NUTS sampler gets "bad initial energy" only with parallel sampling

I have a model that I am sampling from as follows:

    with m.model:
        m.trace = pm.sample(cores=1, chains=1)

This works fine (well, there are divergences, so not fine, but it works).
But when I remove the cores=1, chains=1, I get a bad initial energy error:

Multiprocess sampling (4 chains in 4 jobs)
NUTS: [weights, err_sd, medium influences, AND Output, βod2, βod1, βtemp2, βtemp1]
Sampling 4 chains:   0%|          | 0/4000 [00:00<?, ?draws/s]/usr/local/Cellar/python/3.7.3/Frameworks/Python.framework/Versions/3.7/lib/python3.7/site-packages/numpy/core/fromnumeric.py:3118: RuntimeWarning: Mean of empty slice.
  out=out, **kwargs)
/usr/local/Cellar/python/3.7.3/Frameworks/Python.framework/Versions/3.7/lib/python3.7/site-packages/numpy/core/fromnumeric.py:3118: RuntimeWarning: Mean of empty slice.
  out=out, **kwargs)
/usr/local/Cellar/python/3.7.3/Frameworks/Python.framework/Versions/3.7/lib/python3.7/site-packages/numpy/core/fromnumeric.py:3118: RuntimeWarning: Mean of empty slice.
  out=out, **kwargs)
/usr/local/Cellar/python/3.7.3/Frameworks/Python.framework/Versions/3.7/lib/python3.7/site-packages/numpy/core/fromnumeric.py:3118: RuntimeWarning: Mean of empty slice.
  out=out, **kwargs)

Bad initial energy, check any log probabilities that are inf or -inf, nan or very small:
Series([], )

Any idea what could be causing this? Is this because the parallel sampling version has multiple different starting points?
This seems particularly unfortunate, because the way I have been debugging such errors is to use only a single chain and a single core, to simplify things.

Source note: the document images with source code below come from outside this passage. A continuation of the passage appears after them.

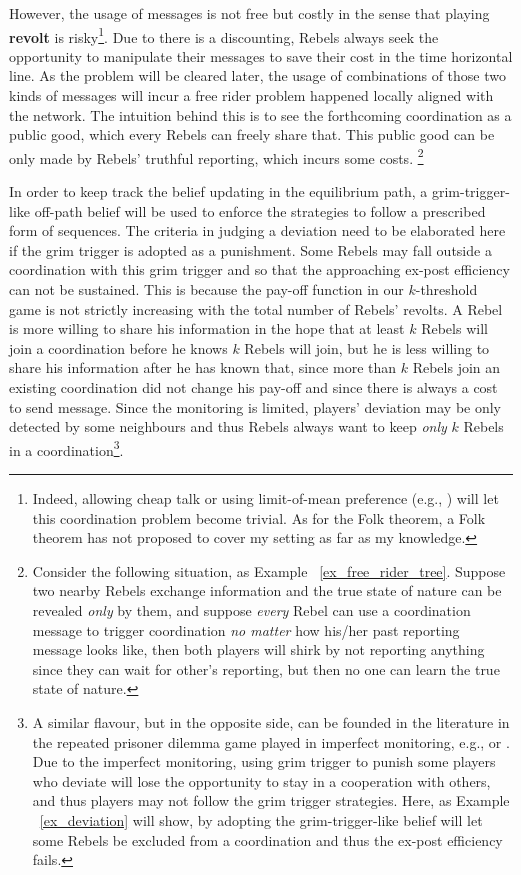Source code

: \documentclass[12pt,letter]{article}
\theoremstyle{definition}
\theoremstyle{remark}
\theoremstyle{claim}
\begin{document}
However, the usage of messages is not free but costly in the sense that playing \textbf{revolt} is risky\footnote{Indeed, allowing cheap talk or using limit-of-mean preference (e.g., \citep{Renault1998}) will let this coordination problem become trivial. As for the Folk theorem, a Folk theorem has not proposed to cover my setting as far as my knowledge. }. Due to there is a discounting, Rebels always seek the opportunity to manipulate their messages to save their cost in the time horizontal line. As the problem will be cleared later, the usage of combinations of those two kinds of messages will incur a free rider problem happened locally aligned with the network. The intuition behind this is to see the forthcoming coordination as a public good, which every Rebels can freely share that. This public good can be only made by Rebels' truthful reporting, which incurs some costs. \footnote{Consider the following situation, as Example ~\ref{ex_free_rider_tree}. Suppose two nearby Rebels exchange information and the true state of nature can be revealed \textit{only} by them, and suppose \textit{every} Rebel can use a coordination message to trigger coordination \textit{no matter} how his/her past reporting message looks like, then both players will shirk by not reporting anything since they can wait for other's reporting, but then no one can learn the true state of nature.}

In order to keep track the belief updating in the equilibrium path, a grim-trigger-like off-path belief will be used to enforce the strategies to follow a prescribed form of sequences. The criteria in judging a deviation need to be elaborated here if the grim trigger is adopted as a punishment. Some Rebels may fall outside a coordination with this grim trigger and so that the approaching ex-post efficiency can not be sustained. This is because the pay-off function in our $k$-threshold game is not strictly increasing with the total number of Rebels' revolts. A Rebel is more willing to share his information in the hope that at least $k$ Rebels will join a coordination before he knows $k$ Rebels will join, but he is less willing to share his information after he has known that, since more than $k$ Rebels join an existing coordination did not change his pay-off and since there is always a cost to send message. Since the monitoring is limited, players' deviation may be only detected by some neighbours and thus Rebels always want to keep \textit{only} $k$ Rebels in a coordination\footnote{A similar flavour, but in the opposite side, can be founded in the literature in the repeated prisoner dilemma game played in imperfect monitoring, e.g., \citep{Ellison1994} or \citep{Wolitzky2013}. Due to the imperfect monitoring, using grim trigger to punish some players who deviate will lose the opportunity to stay in a cooperation with others, and thus players may not follow the grim trigger strategies. Here, as Example ~\ref{ex_deviation} will show, by adopting the grim-trigger-like belief will let some Rebels be excluded from a coordination and thus the ex-post efficiency fails.}. 
\end{document}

It may be because the parallel sampling has multiple different starting points.

Try adding init='adapt_diag' when you call pm.sample . See here for more.

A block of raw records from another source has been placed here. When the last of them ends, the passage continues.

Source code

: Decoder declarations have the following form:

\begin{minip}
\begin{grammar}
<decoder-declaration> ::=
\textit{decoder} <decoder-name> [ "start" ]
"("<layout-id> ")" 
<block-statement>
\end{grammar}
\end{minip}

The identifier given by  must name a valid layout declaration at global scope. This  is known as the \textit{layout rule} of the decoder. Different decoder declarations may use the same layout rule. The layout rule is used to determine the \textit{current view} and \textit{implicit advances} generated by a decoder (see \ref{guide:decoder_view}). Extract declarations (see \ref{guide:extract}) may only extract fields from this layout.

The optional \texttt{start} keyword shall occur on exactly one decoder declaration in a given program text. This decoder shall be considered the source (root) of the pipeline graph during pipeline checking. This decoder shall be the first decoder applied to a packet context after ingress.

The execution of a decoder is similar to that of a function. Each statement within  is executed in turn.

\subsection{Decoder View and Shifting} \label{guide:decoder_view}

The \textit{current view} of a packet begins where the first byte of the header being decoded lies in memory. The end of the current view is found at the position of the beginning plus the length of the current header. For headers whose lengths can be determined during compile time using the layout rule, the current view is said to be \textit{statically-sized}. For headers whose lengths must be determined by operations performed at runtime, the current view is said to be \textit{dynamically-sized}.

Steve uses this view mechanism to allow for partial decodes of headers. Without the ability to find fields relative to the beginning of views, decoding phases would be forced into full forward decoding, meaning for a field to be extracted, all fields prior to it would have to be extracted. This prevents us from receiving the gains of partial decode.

Also, why is that empty Series in there? Looks like that’s error_logp.to_string(), which leaves me pretty confused:

I’m also confused because that error_logp comes from:

error_logp = check_test_point.loc[
                (np.abs(check_test_point) >= 1e20) | np.isnan(check_test_point)
            ]

But I have been running check_test_point on the model before sampling and don’t see any problems:

βtemp1                       -0.92
βtemp2                        2.08
βod1                         -0.92
βod2                         -0.23
AND Output_interval__        -4.27
medium influences           -19.35
err_sd_log__               -880.76
weights_stickbreaking__      -3.20
obs                       -2744.15
Name: Log-probability of test_point, dtype: float64

I suspect that this might be because the error condition is triggered by this:

       start = self.integrator.compute_state(q0, p0)

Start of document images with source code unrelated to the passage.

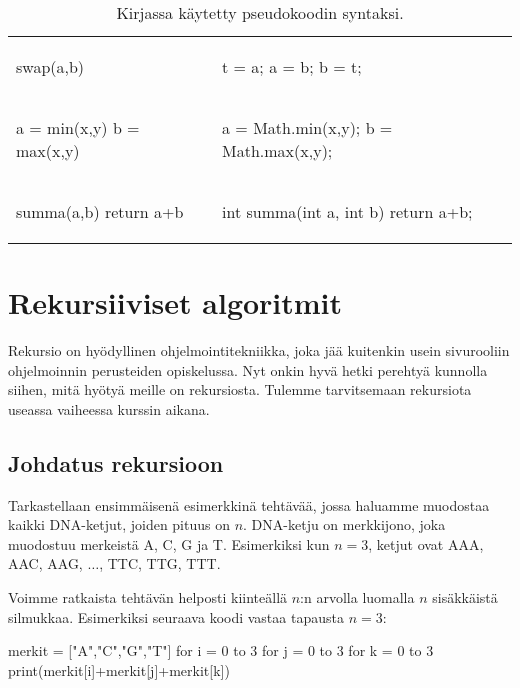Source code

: \begin{table}
\begin{tabular}{ll}
\begin{smallcode}[xleftmargin=0pt]
swap(a,b)
\end{smallcode}
&
\begin{smallcode}
t = a;
a = b;
b = t;
\end{smallcode}
\\
\begin{smallcode}[xleftmargin=0pt]
a = min(x,y)
b = max(x,y)
\end{smallcode}
&
\begin{smallcode}
a = Math.min(x,y);
b = Math.max(x,y);
\end{smallcode}
\\
\begin{smallcode}[xleftmargin=0pt]
summa(a,b)
    return a+b
\end{smallcode}
&
\begin{smallcode}
int summa(int a, int b) {
    return a+b;
}
\end{smallcode}
\\
\end{tabular}
\caption{Kirjassa käytetty pseudokoodin syntaksi.}
\label{tab:psekoo}
\end{table}

\section{Rekursiiviset algoritmit}

Rekursio on hyödyllinen ohjelmointitekniikka,
joka jää kuitenkin usein sivurooliin ohjelmoinnin perusteiden opiskelussa.
Nyt onkin hyvä hetki perehtyä kunnolla siihen,
mitä hyötyä meille on rekursiosta.
Tulemme tarvitsemaan rekursiota useassa vaiheessa kurssin aikana.

\subsection{Johdatus rekursioon}

Tarkastellaan ensimmäisenä esimerkkinä tehtävää,
jossa haluamme muodostaa kaikki DNA-ketjut,
joiden pituus on $n$.
DNA-ketju on merkkijono, joka muodostuu merkeistä A, C, G ja T.
Esimerkiksi kun $n=3$, ketjut ovat AAA, AAC, AAG, $\dots$, TTC, TTG, TTT.

Voimme ratkaista tehtävän helposti kiinteällä $n$:n arvolla
luomalla $n$ sisäk\-käistä silmukkaa.
Esimerkiksi seuraava koodi vastaa tapausta $n=3$:

\begin{code}
merkit = ["A","C","G","T"]
for i = 0 to 3
    for j = 0 to 3
        for k = 0 to 3
            print(merkit[i]+merkit[j]+merkit[k])
\end{code}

        if not np.isfinite(start.energy):

I believe we have had a discussion about this to the effect that it might not just be the point that has an infinite logp, but that the gradient might be involved, too. I know @junpenglao has posted about this (and how to check the value of the gradient in the debugger) but after about 30 minutes of keyword-searching discourse.pymc.io, I just cannot find the post.

Thanks. I will have a shot at this.

This seems to be a problem with the search and my keyword guessing. Here’s the key post.